Only the pictures are to be left out; please reproduce everything else in the data exactly.

* * *

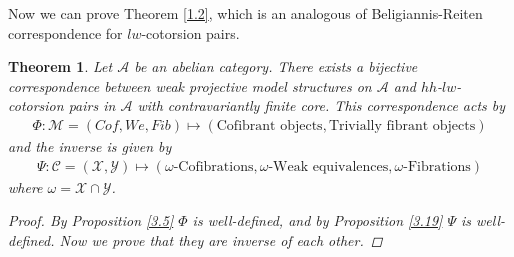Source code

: \documentclass[12pt]{amsart}
\numberwithin{equation}{section}
\newtheorem{theorem}[lemma]{Theorem}
\theoremstyle{definition}
\newtheorem*{theorem 0*}{Theorem}
\newtheorem*{theorem a*}{Theorem A}
\newtheorem*{theorem b*}{Theorem B}
\numberwithin{diagram}{section}
\begin{document}
Now we can prove Theorem \ref{1.2}, which is an analogous of Beligiannis-Reiten correspondence for $lw$-cotorsion pairs.

\begin{theorem}\label{3.20}
Let $\mathcal{A}$ be an abelian category. There exists a bijective correspondence between weak projective model structures on $\mathcal{A}$ and $hh$-$lw$-cotorsion pairs in $\mathcal{A}$ with contravariantly finite core. This correspondence acts by
\begin{align*}
\Phi:\mathcal{M}=(Cof,We,Fib)\longmapsto (\text{Cofibrant objects},\text{Trivially fibrant objects})
\end{align*}
and the inverse is given by
\begin{align*}
\Psi:\mathcal{C}=(\mathcal{X},\mathcal{Y})\longmapsto (\omega\text{-Cofibrations},\omega\text{-Weak equivalences}, \omega\text{-Fibrations})
\end{align*}
where $\omega=\mathcal{X}\cap\mathcal{Y}$.
\begin{proof}
By Proposition \ref{3.5} $\Phi$ is well-defined, and by Proposition \ref{3.19} $\Psi$ is well-defined.
Now we prove that they are inverse of each other.


\end{proof}
\end{theorem}
\end{document}
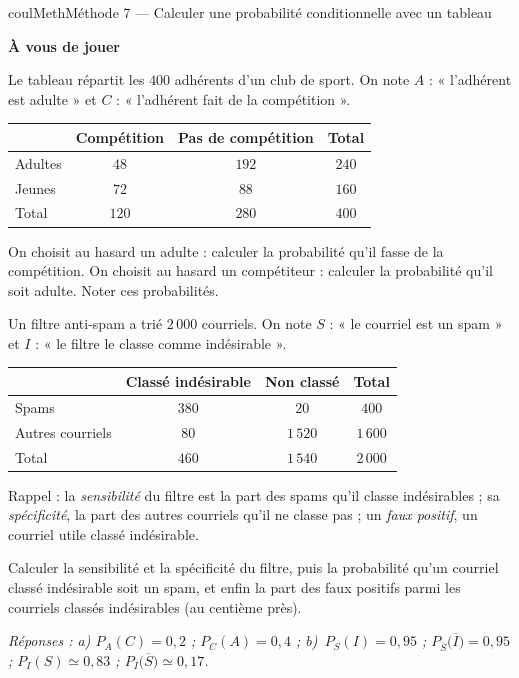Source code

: \documentclass[11pt,a4paper]{article}
\makeatletter
\renewcommand{\approx}{\simeq}
\newcounter{lycee@signet}
\newcommand{\signet}[3][]{\stepcounter{lycee@signet}%
  \edef\lycee@dest{\if\relax\detokenize{#1}\relax
    signet.\arabic{lycee@signet}\else#1\fi}%
  \hypertarget{\lycee@dest}{}\bookmark[level=#2,dest=\lycee@dest]{#3}}
\newcounter{methode}
\newenvironment{methodebox}[1][Méthode]{\stepcounter{methode}%
  \begin{boitecours}[phantom={\signet[methode-\arabic{methode}]{2}{#1}}]{coulMeth}{#1}}%
  {\end{boitecours}}
\newcommand{\etape}[1]{\par\smallskip\textbf{\color{coulMeth}#1}\par\nobreak\smallskip}
\newcommand{\reponse}[1]{\par\smallskip
  {\footnotesize\itshape\color{black!55}Réponses : #1}}
\makeatother
\begin{document}
\begin{methodebox}[Méthode 7 --- Calculer une probabilité conditionnelle avec un tableau]
\etape{À vous de jouer}
\begin{questions}[label=\alph*)]
  \item Le tableau répartit les $400$ adhérents d'un club de sport. On note $A$ :
    « l'adhérent est adulte » et $C$ : « l'adhérent fait de la compétition ».
    \begin{center}
    \renewcommand{\arraystretch}{1.5}
    \begin{tabular}{|l|c|c|c|}
    \hline
     & Compétition & Pas de compétition & Total \\
    \hline
    Adultes & $48$ & $192$ & $240$ \\
    \hline
    Jeunes & $72$ & $88$ & $160$ \\
    \hline
    Total & $120$ & $280$ & $400$ \\
    \hline
    \end{tabular}
    \end{center}
    On choisit au hasard un adulte : calculer la probabilité qu'il fasse de la
    compétition. On choisit au hasard un compétiteur : calculer la probabilité qu'il
    soit adulte. Noter ces probabilités.
  \item Un filtre anti-spam a trié $2\,000$ courriels. On note $S$ : « le courriel est
    un spam » et $I$ : « le filtre le classe comme indésirable ».
    \begin{center}
    \renewcommand{\arraystretch}{1.5}
    \begin{tabular}{|l|c|c|c|}
    \hline
     & Classé indésirable & Non classé & Total \\
    \hline
    Spams & $380$ & $20$ & $400$ \\
    \hline
    Autres courriels & $80$ & $1\,520$ & $1\,600$ \\
    \hline
    Total & $460$ & $1\,540$ & $2\,000$ \\
    \hline
    \end{tabular}
    \end{center}
    Rappel : la \emph{sensibilité} du filtre est la part des spams qu'il classe
    indésirables ; sa \emph{spécificité}, la part des autres courriels qu'il ne classe
    pas ; un \emph{faux positif}, un courriel utile classé indésirable.

    Calculer la sensibilité et la spécificité du filtre, puis la probabilité qu'un
    courriel classé indésirable soit un spam, et enfin la part des faux positifs parmi
    les courriels classés indésirables (au centième près).
\end{questions}
\reponse{a) $P_A(C)=0{,}2$ ; $P_C(A)=0{,}4$ ; b)~$P_S(I)=0{,}95$ ; $P_{\overline{S}}\big(\overline{I}\big)=0{,}95$ ;
$P_I(S)\approx 0{,}83$ ;
$P_I\big(\overline{S}\big)\approx 0{,}17$.}
\end{methodebox}
\end{document}
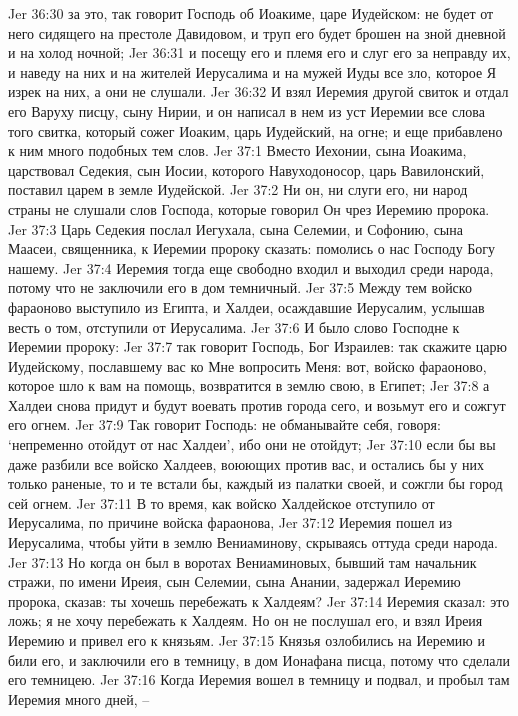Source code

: Jer 36:30  за это, так говорит Господь об Иоакиме, царе Иудейском: не будет от него сидящего на престоле Давидовом, и труп его будет брошен на зной дневной и на холод ночной;
Jer 36:31  и посещу его и племя его и слуг его за неправду их, и наведу на них и на жителей Иерусалима и на мужей Иуды все зло, которое Я изрек на них, а они не слушали.
Jer 36:32  И взял Иеремия другой свиток и отдал его Варуху писцу, сыну Нирии, и он написал в нем из уст Иеремии все слова того свитка, который сожег Иоаким, царь Иудейский, на огне; и еще прибавлено к ним много подобных тем слов.
Jer 37:1  Вместо Иехонии, сына Иоакима, царствовал Седекия, сын Иосии, которого Навуходоносор, царь Вавилонский, поставил царем в земле Иудейской.
Jer 37:2  Ни он, ни слуги его, ни народ страны не слушали слов Господа, которые говорил Он чрез Иеремию пророка.
Jer 37:3  Царь Седекия послал Иегухала, сына Селемии, и Софонию, сына Маасеи, священника, к Иеремии пророку сказать: помолись о нас Господу Богу нашему.
Jer 37:4  Иеремия тогда еще свободно входил и выходил среди народа, потому что не заключили его в дом темничный.
Jer 37:5  Между тем войско фараоново выступило из Египта, и Халдеи, осаждавшие Иерусалим, услышав весть о том, отступили от Иерусалима.
Jer 37:6  И было слово Господне к Иеремии пророку:
Jer 37:7  так говорит Господь, Бог Израилев: так скажите царю Иудейскому, пославшему вас ко Мне вопросить Меня: вот, войско фараоново, которое шло к вам на помощь, возвратится в землю свою, в Египет;
Jer 37:8  а Халдеи снова придут и будут воевать против города сего, и возьмут его и сожгут его огнем.
Jer 37:9  Так говорит Господь: не обманывайте себя, говоря: `непременно отойдут от нас Халдеи', ибо они не отойдут;
Jer 37:10  если бы вы даже разбили все войско Халдеев, воюющих против вас, и остались бы у них только раненые, то и те встали бы, каждый из палатки своей, и сожгли бы город сей огнем.
Jer 37:11  В то время, как войско Халдейское отступило от Иерусалима, по причине войска фараонова,
Jer 37:12  Иеремия пошел из Иерусалима, чтобы уйти в землю Вениаминову, скрываясь оттуда среди народа.
Jer 37:13  Но когда он был в воротах Вениаминовых, бывший там начальник стражи, по имени Иреия, сын Селемии, сына Анании, задержал Иеремию пророка, сказав: ты хочешь перебежать к Халдеям?
Jer 37:14  Иеремия сказал: это ложь; я не хочу перебежать к Халдеям. Но он не послушал его, и взял Иреия Иеремию и привел его к князьям.
Jer 37:15  Князья озлобились на Иеремию и били его, и заключили его в темницу, в дом Ионафана писца, потому что сделали его темницею.
Jer 37:16  Когда Иеремия вошел в темницу и подвал, и пробыл там Иеремия много дней, --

* * *

▸ **YOUR RESPONSE**:
Source code

: \documentclass[12pt]{amsart}
\numberwithin{equation}{section}
\newtheorem{theorem}[lemma]{Theorem}
\theoremstyle{definition}
\newtheorem*{theorem 0*}{Theorem}
\newtheorem*{theorem a*}{Theorem A}
\newtheorem*{theorem b*}{Theorem B}
\numberwithin{diagram}{section}
\begin{document}
Now we can prove Theorem \ref{1.2}, which is an analogous of Beligiannis-Reiten correspondence for $lw$-cotorsion pairs.

\begin{theorem}\label{3.20}
Let $\mathcal{A}$ be an abelian category. There exists a bijective correspondence between weak projective model structures on $\mathcal{A}$ and $hh$-$lw$-cotorsion pairs in $\mathcal{A}$ with contravariantly finite core. This correspondence acts by
\begin{align*}
\Phi:\mathcal{M}=(Cof,We,Fib)\longmapsto (\text{Cofibrant objects},\text{Trivially fibrant objects})
\end{align*}
and the inverse is given by
\begin{align*}
\Psi:\mathcal{C}=(\mathcal{X},\mathcal{Y})\longmapsto (\omega\text{-Cofibrations},\omega\text{-Weak equivalences}, \omega\text{-Fibrations})
\end{align*}
where $\omega=\mathcal{X}\cap\mathcal{Y}$.
\begin{proof}
By Proposition \ref{3.5} $\Phi$ is well-defined, and by Proposition \ref{3.19} $\Psi$ is well-defined.
Now we prove that they are inverse of each other.


\end{proof}
\end{theorem}
\end{document}
Source code

: \documentclass[11pt,a4paper]{article}
\makeatletter
\renewcommand{\approx}{\simeq}
\newcounter{lycee@signet}
\newcommand{\signet}[3][]{\stepcounter{lycee@signet}%
  \edef\lycee@dest{\if\relax\detokenize{#1}\relax
    signet.\arabic{lycee@signet}\else#1\fi}%
  \hypertarget{\lycee@dest}{}\bookmark[level=#2,dest=\lycee@dest]{#3}}
\newcounter{methode}
\newenvironment{methodebox}[1][Méthode]{\stepcounter{methode}%
  \begin{boitecours}[phantom={\signet[methode-\arabic{methode}]{2}{#1}}]{coulMeth}{#1}}%
  {\end{boitecours}}
\newcommand{\etape}[1]{\par\smallskip\textbf{\color{coulMeth}#1}\par\nobreak\smallskip}
\newcommand{\reponse}[1]{\par\smallskip
  {\footnotesize\itshape\color{black!55}Réponses : #1}}
\makeatother
\begin{document}
\begin{methodebox}[Méthode 7 --- Calculer une probabilité conditionnelle avec un tableau]
\etape{À vous de jouer}
\begin{questions}[label=\alph*)]
  \item Le tableau répartit les $400$ adhérents d'un club de sport. On note $A$ :
    « l'adhérent est adulte » et $C$ : « l'adhérent fait de la compétition ».
    \begin{center}
    \renewcommand{\arraystretch}{1.5}
    \begin{tabular}{|l|c|c|c|}
    \hline
     & Compétition & Pas de compétition & Total \\
    \hline
    Adultes & $48$ & $192$ & $240$ \\
    \hline
    Jeunes & $72$ & $88$ & $160$ \\
    \hline
    Total & $120$ & $280$ & $400$ \\
    \hline
    \end{tabular}
    \end{center}
    On choisit au hasard un adulte : calculer la probabilité qu'il fasse de la
    compétition. On choisit au hasard un compétiteur : calculer la probabilité qu'il
    soit adulte. Noter ces probabilités.
  \item Un filtre anti-spam a trié $2\,000$ courriels. On note $S$ : « le courriel est
    un spam » et $I$ : « le filtre le classe comme indésirable ».
    \begin{center}
    \renewcommand{\arraystretch}{1.5}
    \begin{tabular}{|l|c|c|c|}
    \hline
     & Classé indésirable & Non classé & Total \\
    \hline
    Spams & $380$ & $20$ & $400$ \\
    \hline
    Autres courriels & $80$ & $1\,520$ & $1\,600$ \\
    \hline
    Total & $460$ & $1\,540$ & $2\,000$ \\
    \hline
    \end{tabular}
    \end{center}
    Rappel : la \emph{sensibilité} du filtre est la part des spams qu'il classe
    indésirables ; sa \emph{spécificité}, la part des autres courriels qu'il ne classe
    pas ; un \emph{faux positif}, un courriel utile classé indésirable.

    Calculer la sensibilité et la spécificité du filtre, puis la probabilité qu'un
    courriel classé indésirable soit un spam, et enfin la part des faux positifs parmi
    les courriels classés indésirables (au centième près).
\end{questions}
\reponse{a) $P_A(C)=0{,}2$ ; $P_C(A)=0{,}4$ ; b)~$P_S(I)=0{,}95$ ; $P_{\overline{S}}\big(\overline{I}\big)=0{,}95$ ;
$P_I(S)\approx 0{,}83$ ;
$P_I\big(\overline{S}\big)\approx 0{,}17$.}
\end{methodebox}
\end{document}
Source code

: Jer 36:30  за это, так говорит Господь об Иоакиме, царе Иудейском: не будет от него сидящего на престоле Давидовом, и труп его будет брошен на зной дневной и на холод ночной;
Jer 36:31  и посещу его и племя его и слуг его за неправду их, и наведу на них и на жителей Иерусалима и на мужей Иуды все зло, которое Я изрек на них, а они не слушали.
Jer 36:32  И взял Иеремия другой свиток и отдал его Варуху писцу, сыну Нирии, и он написал в нем из уст Иеремии все слова того свитка, который сожег Иоаким, царь Иудейский, на огне; и еще прибавлено к ним много подобных тем слов.
Jer 37:1  Вместо Иехонии, сына Иоакима, царствовал Седекия, сын Иосии, которого Навуходоносор, царь Вавилонский, поставил царем в земле Иудейской.
Jer 37:2  Ни он, ни слуги его, ни народ страны не слушали слов Господа, которые говорил Он чрез Иеремию пророка.
Jer 37:3  Царь Седекия послал Иегухала, сына Селемии, и Софонию, сына Маасеи, священника, к Иеремии пророку сказать: помолись о нас Господу Богу нашему.
Jer 37:4  Иеремия тогда еще свободно входил и выходил среди народа, потому что не заключили его в дом темничный.
Jer 37:5  Между тем войско фараоново выступило из Египта, и Халдеи, осаждавшие Иерусалим, услышав весть о том, отступили от Иерусалима.
Jer 37:6  И было слово Господне к Иеремии пророку:
Jer 37:7  так говорит Господь, Бог Израилев: так скажите царю Иудейскому, пославшему вас ко Мне вопросить Меня: вот, войско фараоново, которое шло к вам на помощь, возвратится в землю свою, в Египет;
Jer 37:8  а Халдеи снова придут и будут воевать против города сего, и возьмут его и сожгут его огнем.
Jer 37:9  Так говорит Господь: не обманывайте себя, говоря: `непременно отойдут от нас Халдеи', ибо они не отойдут;
Jer 37:10  если бы вы даже разбили все войско Халдеев, воюющих против вас, и остались бы у них только раненые, то и те встали бы, каждый из палатки своей, и сожгли бы город сей огнем.
Jer 37:11  В то время, как войско Халдейское отступило от Иерусалима, по причине войска фараонова,
Jer 37:12  Иеремия пошел из Иерусалима, чтобы уйти в землю Вениаминову, скрываясь оттуда среди народа.
Jer 37:13  Но когда он был в воротах Вениаминовых, бывший там начальник стражи, по имени Иреия, сын Селемии, сына Анании, задержал Иеремию пророка, сказав: ты хочешь перебежать к Халдеям?
Jer 37:14  Иеремия сказал: это ложь; я не хочу перебежать к Халдеям. Но он не послушал его, и взял Иреия Иеремию и привел его к князьям.
Jer 37:15  Князья озлобились на Иеремию и били его, и заключили его в темницу, в дом Ионафана писца, потому что сделали его темницею.
Jer 37:16  Когда Иеремия вошел в темницу и подвал, и пробыл там Иеремия много дней, --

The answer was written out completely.